**Exercise directions**
Reproduce the entries below exactly, but only from the line containing "dOpen Double Preço" to the line containing "2. From the", inclusive.

**Entries shown**
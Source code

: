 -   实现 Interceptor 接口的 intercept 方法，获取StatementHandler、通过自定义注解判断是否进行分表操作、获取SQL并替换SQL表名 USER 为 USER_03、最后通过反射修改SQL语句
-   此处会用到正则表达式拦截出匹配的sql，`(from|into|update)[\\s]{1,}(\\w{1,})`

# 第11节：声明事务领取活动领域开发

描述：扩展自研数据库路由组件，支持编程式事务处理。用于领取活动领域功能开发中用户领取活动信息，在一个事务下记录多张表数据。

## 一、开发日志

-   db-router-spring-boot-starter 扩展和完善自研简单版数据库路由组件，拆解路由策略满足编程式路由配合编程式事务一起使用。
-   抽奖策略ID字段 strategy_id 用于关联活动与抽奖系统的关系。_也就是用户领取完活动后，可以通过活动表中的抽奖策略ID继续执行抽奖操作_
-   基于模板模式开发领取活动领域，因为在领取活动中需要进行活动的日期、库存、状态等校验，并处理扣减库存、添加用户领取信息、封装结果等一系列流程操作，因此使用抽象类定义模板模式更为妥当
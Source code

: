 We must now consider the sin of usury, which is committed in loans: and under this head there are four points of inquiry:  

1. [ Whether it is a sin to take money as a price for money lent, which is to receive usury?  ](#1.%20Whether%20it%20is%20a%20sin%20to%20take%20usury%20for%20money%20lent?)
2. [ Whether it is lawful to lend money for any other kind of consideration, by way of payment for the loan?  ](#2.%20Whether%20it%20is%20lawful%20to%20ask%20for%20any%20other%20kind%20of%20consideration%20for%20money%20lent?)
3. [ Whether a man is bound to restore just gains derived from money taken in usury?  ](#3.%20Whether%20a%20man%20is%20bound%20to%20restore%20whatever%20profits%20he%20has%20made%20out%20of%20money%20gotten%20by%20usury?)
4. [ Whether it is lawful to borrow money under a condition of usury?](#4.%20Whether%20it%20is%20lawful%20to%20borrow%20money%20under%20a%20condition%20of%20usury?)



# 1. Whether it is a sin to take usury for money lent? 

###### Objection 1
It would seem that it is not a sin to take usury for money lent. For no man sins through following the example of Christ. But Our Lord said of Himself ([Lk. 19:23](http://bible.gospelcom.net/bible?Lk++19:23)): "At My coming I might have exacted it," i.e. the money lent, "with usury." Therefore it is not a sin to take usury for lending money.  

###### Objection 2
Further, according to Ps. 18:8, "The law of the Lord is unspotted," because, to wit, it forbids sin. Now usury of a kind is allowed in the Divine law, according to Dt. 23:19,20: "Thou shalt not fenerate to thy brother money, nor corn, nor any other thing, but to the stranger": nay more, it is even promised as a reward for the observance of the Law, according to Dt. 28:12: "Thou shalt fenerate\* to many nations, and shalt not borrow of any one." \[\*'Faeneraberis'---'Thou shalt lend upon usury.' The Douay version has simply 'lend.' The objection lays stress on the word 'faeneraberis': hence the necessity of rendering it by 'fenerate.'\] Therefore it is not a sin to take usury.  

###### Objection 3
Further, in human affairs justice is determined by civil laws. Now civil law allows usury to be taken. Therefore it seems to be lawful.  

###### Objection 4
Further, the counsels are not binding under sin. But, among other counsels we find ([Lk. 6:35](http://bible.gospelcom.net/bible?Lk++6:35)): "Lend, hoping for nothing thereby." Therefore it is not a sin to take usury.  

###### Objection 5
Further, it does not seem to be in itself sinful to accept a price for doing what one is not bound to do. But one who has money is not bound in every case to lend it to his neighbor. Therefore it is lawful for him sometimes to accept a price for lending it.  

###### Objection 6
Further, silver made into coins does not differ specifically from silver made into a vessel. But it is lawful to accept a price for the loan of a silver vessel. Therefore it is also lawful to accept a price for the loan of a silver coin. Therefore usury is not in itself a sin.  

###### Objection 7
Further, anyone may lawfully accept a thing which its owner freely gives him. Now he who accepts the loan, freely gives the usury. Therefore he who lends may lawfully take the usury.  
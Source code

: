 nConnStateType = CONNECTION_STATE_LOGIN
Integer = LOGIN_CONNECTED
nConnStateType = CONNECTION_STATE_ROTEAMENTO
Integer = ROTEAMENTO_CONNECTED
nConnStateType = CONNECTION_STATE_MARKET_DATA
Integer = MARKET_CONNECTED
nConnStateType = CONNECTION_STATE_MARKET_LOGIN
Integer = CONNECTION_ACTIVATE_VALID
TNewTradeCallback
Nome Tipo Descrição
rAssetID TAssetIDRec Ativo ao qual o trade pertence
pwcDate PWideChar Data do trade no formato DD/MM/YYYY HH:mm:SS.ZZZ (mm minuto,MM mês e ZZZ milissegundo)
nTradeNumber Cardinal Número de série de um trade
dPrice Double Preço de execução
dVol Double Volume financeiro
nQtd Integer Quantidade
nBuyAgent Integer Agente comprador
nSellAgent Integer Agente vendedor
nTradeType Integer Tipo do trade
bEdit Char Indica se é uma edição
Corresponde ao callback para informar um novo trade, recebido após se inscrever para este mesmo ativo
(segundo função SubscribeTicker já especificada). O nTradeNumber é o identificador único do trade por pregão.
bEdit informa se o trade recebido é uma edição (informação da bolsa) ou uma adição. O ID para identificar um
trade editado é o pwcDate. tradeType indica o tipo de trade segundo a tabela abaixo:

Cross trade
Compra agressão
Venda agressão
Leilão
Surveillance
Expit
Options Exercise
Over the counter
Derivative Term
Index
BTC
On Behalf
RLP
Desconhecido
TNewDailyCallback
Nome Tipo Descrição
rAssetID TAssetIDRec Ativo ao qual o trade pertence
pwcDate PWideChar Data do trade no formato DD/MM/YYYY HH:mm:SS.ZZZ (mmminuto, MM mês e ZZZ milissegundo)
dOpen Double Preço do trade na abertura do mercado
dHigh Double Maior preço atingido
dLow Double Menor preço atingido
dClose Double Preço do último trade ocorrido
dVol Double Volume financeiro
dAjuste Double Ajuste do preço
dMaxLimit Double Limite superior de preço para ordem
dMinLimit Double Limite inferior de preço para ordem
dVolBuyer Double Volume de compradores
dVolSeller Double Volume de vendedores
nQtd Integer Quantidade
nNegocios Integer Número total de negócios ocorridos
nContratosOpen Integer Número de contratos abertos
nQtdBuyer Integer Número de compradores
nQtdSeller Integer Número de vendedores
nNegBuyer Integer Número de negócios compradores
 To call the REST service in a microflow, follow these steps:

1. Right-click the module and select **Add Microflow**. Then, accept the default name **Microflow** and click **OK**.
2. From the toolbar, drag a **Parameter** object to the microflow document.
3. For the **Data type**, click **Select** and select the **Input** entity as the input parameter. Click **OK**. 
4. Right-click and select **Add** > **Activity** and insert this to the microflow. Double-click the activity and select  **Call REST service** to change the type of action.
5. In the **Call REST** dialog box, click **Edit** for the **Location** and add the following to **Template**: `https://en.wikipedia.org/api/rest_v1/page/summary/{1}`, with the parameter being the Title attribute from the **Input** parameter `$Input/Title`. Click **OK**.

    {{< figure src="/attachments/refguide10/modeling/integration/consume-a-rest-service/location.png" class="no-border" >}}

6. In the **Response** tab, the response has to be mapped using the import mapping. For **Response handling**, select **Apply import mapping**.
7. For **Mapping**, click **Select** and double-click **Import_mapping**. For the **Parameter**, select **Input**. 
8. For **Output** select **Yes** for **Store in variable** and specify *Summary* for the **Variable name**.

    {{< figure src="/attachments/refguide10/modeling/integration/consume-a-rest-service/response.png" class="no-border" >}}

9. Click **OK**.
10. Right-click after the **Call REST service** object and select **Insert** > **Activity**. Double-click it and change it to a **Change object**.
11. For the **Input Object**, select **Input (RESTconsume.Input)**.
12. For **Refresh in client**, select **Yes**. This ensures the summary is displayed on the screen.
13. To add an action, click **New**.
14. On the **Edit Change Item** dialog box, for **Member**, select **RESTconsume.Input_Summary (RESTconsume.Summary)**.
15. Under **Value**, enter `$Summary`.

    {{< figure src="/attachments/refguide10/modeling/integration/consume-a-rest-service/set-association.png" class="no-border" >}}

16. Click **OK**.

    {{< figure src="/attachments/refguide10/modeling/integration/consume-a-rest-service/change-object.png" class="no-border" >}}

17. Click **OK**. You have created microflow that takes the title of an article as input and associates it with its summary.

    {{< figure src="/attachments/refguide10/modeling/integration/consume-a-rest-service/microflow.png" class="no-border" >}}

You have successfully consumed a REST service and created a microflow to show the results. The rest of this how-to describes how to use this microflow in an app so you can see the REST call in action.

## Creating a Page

**Task output**
dOpen Double Preço do trade na abertura do mercado
dHigh Double Maior preço atingido
dLow Double Menor preço atingido
dClose Double Preço do último trade ocorrido
dVol Double Volume financeiro
dAjuste Double Ajuste do preço
dMaxLimit Double Limite superior de preço para ordem
dMinLimit Double Limite inferior de preço para ordem
dVolBuyer Double Volume de compradores
dVolSeller Double Volume de vendedores
nQtd Integer Quantidade
nNegocios Integer Número total de negócios ocorridos
nContratosOpen Integer Número de contratos abertos
nQtdBuyer Integer Número de compradores
nQtdSeller Integer Número de vendedores
nNegBuyer Integer Número de negócios compradores
 To call the REST service in a microflow, follow these steps:

1. Right-click the module and select **Add Microflow**. Then, accept the default name **Microflow** and click **OK**.
2. From the toolbar, drag a **Parameter** object to the microflow document.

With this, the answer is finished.